Les enjeux de l'EAM n'ont pas été pour autant balayés. La pertinence de ses objectifs est plus que jamais d'actualité. Mais parallèlement, la diversité des missions imposées à l'EAM et la mise en œuvre de nouveaux apprentissages se sont accrus de manière exponentielle.
Cependant, l'évolution de notre environnement médiatique n'est pas le seul élément à prendre en compte ... Il est clair que l'EAM a toujours suscité beaucoup de confusion. On l'a ainsi trop souvent assimilée à la seule maîtrise technique de l'outil plus qu'à un savoir ou à un savoir-être. Conséquence, on n'a pas toujours su ou voulu éviter les dérives technicistes. On a aussi trop souvent confondu EAM et éducation par les médias, réduisant alors l'objet d'analyse ou d'expression à un simple auxiliaire d'apprentissage. L'hybridation des médias a ajouté, elle aussi, à la confusion, de sorte que l'EAM est devenue pour beaucoup une nébuleuse ou une abstraction.
Il est clair aussi que l'on n'a pas toujours mesuré l'énorme disparité qui existe en EAM entre les pratiques, les applications, les expertises, et surtout les moyens mis en œuvre. Dans ce domaine, par exemple, les centres de ressources en EAM continuent à (essayer de) travailler avec la même subvention qu'il y a 25 ans. L'aide reçue par l'EAM ne correspond même plus à un euro par citoyen... Fort peu quand on pense au rôle qu'elle joue dans toute société démocratique ! Disparité, encore et surtout, quand on analyse les modalités de formation initiale et continuée des enseignants en la matière.
Enfin, on ne s'est jamais vraiment risqué à une évaluation de la situation, une évaluation scientifique qui se focaliserait sur l'intégration de l'EAM dans les activités d'apprentissage. Cette intégration varie, en fait, de zéro à l'infini, selon le réseau, le pouvoir organisateur, l'école, l'enseignant, ou l’association qui est à la manœuvre.
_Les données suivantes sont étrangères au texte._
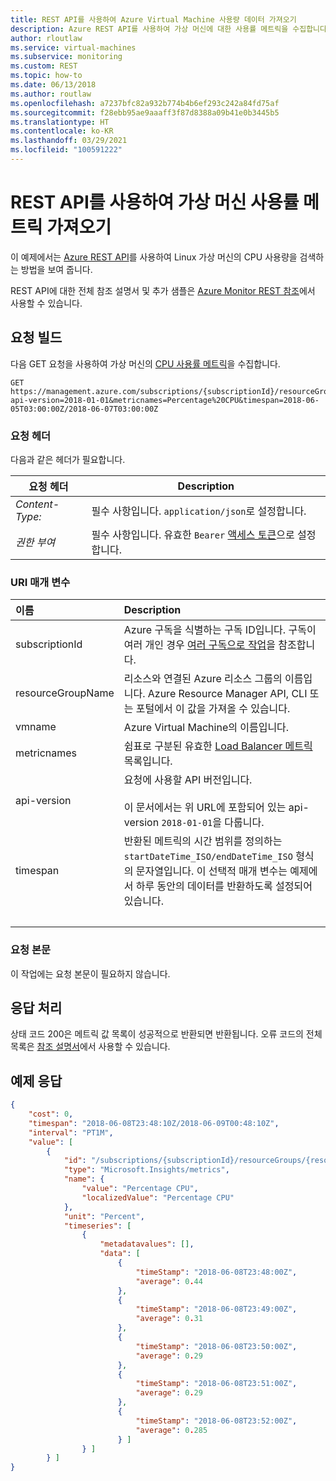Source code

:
 ```yaml
---
title: REST API를 사용하여 Azure Virtual Machine 사용량 데이터 가져오기
description: Azure REST API를 사용하여 가상 머신에 대한 사용률 메트릭을 수집합니다.
author: rloutlaw
ms.service: virtual-machines
ms.subservice: monitoring
ms.custom: REST
ms.topic: how-to
ms.date: 06/13/2018
ms.author: routlaw
ms.openlocfilehash: a7237bfc82a932b774b4b6ef293c242a84fd75af
ms.sourcegitcommit: f28ebb95ae9aaaff3f87d8388a09b41e0b3445b5
ms.translationtype: HT
ms.contentlocale: ko-KR
ms.lasthandoff: 03/29/2021
ms.locfileid: "100591222"
---
```

# <a name="get-virtual-machine-usage-metrics-using-the-rest-api"></a>REST API를 사용하여 가상 머신 사용률 메트릭 가져오기

이 예제에서는 [Azure REST API](/rest/api/azure/)를 사용하여 Linux 가상 머신의 CPU 사용량을 검색하는 방법을 보여 줍니다.

REST API에 대한 전체 참조 설명서 및 추가 샘플은 [Azure Monitor REST 참조](/rest/api/monitor)에서 사용할 수 있습니다. 

## <a name="build-the-request"></a>요청 빌드

다음 GET 요청을 사용하여 가상 머신의 [CPU 사용률 메트릭](../../azure-monitor/essentials/metrics-supported.md#microsoftcomputevirtualmachines)을 수집합니다.

```http
GET https://management.azure.com/subscriptions/{subscriptionId}/resourceGroups/{resourceGroupName}/providers/Microsoft.Compute/virtualMachines/{vmname}/providers/microsoft.insights/metrics?api-version=2018-01-01&metricnames=Percentage%20CPU&timespan=2018-06-05T03:00:00Z/2018-06-07T03:00:00Z
```

### <a name="request-headers"></a>요청 헤더

다음과 같은 헤더가 필요합니다. 

|요청 헤더|Description|  
|--------------------|-----------------|  
|*Content-Type:*|필수 사항입니다. `application/json`로 설정합니다.|  
|*권한 부여*|필수 사항입니다. 유효한 `Bearer` [액세스 토큰](/rest/api/azure/#authorization-code-grant-interactive-clients)으로 설정합니다. |  

### <a name="uri-parameters"></a>URI 매개 변수

| 이름 | Description |
| :--- | :---------- |
| subscriptionId | Azure 구독을 식별하는 구독 ID입니다. 구독이 여러 개인 경우 [여러 구독으로 작업](/cli/azure/manage-azure-subscriptions-azure-cli)을 참조합니다. |
| resourceGroupName | 리소스와 연결된 Azure 리소스 그룹의 이름입니다. Azure Resource Manager API, CLI 또는 포털에서 이 값을 가져올 수 있습니다. |
| vmname | Azure Virtual Machine의 이름입니다. |
| metricnames | 쉼표로 구분된 유효한 [Load Balancer 메트릭](../../load-balancer/load-balancer-standard-diagnostics.md) 목록입니다. |
| api-version | 요청에 사용할 API 버전입니다.<br /><br /> 이 문서에서는 위 URL에 포함되어 있는 api-version `2018-01-01`을 다룹니다.  |
| timespan | 반환된 메트릭의 시간 범위를 정의하는 `startDateTime_ISO/endDateTime_ISO` 형식의 문자열입니다. 이 선택적 매개 변수는 예제에서 하루 동안의 데이터를 반환하도록 설정되어 있습니다. |
| &nbsp; | &nbsp; |

### <a name="request-body"></a>요청 본문

이 작업에는 요청 본문이 필요하지 않습니다.

## <a name="handle-the-response"></a>응답 처리

상태 코드 200은 메트릭 값 목록이 성공적으로 반환되면 반환됩니다. 오류 코드의 전체 목록은 [참조 설명서](/rest/api/monitor/metrics/list#errorresponse)에서 사용할 수 있습니다.

## <a name="example-response"></a>예제 응답 

```json
{
    "cost": 0,
    "timespan": "2018-06-08T23:48:10Z/2018-06-09T00:48:10Z",
    "interval": "PT1M",
    "value": [
        {
            "id": "/subscriptions/{subscriptionId}/resourceGroups/{resourceGroupName}/providers/Microsoft.Compute/virtualMachines/{vmname}/providers/microsoft.insights/metrics?api-version=2018-01-01&metricnames=Percentage%20CPU",
            "type": "Microsoft.Insights/metrics",
            "name": {
                "value": "Percentage CPU",
                "localizedValue": "Percentage CPU"
            },
            "unit": "Percent",
            "timeseries": [
                {
                    "metadatavalues": [],
                    "data": [
                        {
                            "timeStamp": "2018-06-08T23:48:00Z",
                            "average": 0.44
                        },
                        {
                            "timeStamp": "2018-06-08T23:49:00Z",
                            "average": 0.31
                        },
                        {
                            "timeStamp": "2018-06-08T23:50:00Z",
                            "average": 0.29
                        },
                        {
                            "timeStamp": "2018-06-08T23:51:00Z",
                            "average": 0.29
                        },
                        {
                            "timeStamp": "2018-06-08T23:52:00Z",
                            "average": 0.285
                        } ]
                } ]
        } ]
}
```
Précisons aussi que l'EAM ne peut plus se limiter aux seuls secteurs scolaire et associatif, mais qu'il est urgent quelle s'applique à l'ensemble de la société. C'était d'ailleurs l'un des objectifs de la « Déclaration de Bruxelles pour une éducation aux médias tout au long de la vie » (janvier 2011). Un texte ambitieux et engagé, qui préconisait l'accès de tout citoyen à l'EAM. La déclaration suscita à l'époque une série d'adhésions du monde politique et pédagogique. C'était beau à voir !, « un geste fort » pour un statut sociétal de l'EAM. Mais aucune évaluation n'eut jamais lieu. On peut aisément imaginer qu'elle aurait mis en évidence la frilosité de la plupart. Or, comme le rappelait Jacques Gonet, le « père » de l'EAM en Europe, l'EAM est « politique », au sens le plus noble du terme. Enjeu politique, c'est bien une éducation qui est un prérequis à l’épanouissement de toute société démocratique, de toute responsabilité citoyenne. Il semble que beaucoup de décideurs, après avoir clamé haut et fort leur adhésion inconditionnelle à cette « nécessité », l'aient très vite oubliée.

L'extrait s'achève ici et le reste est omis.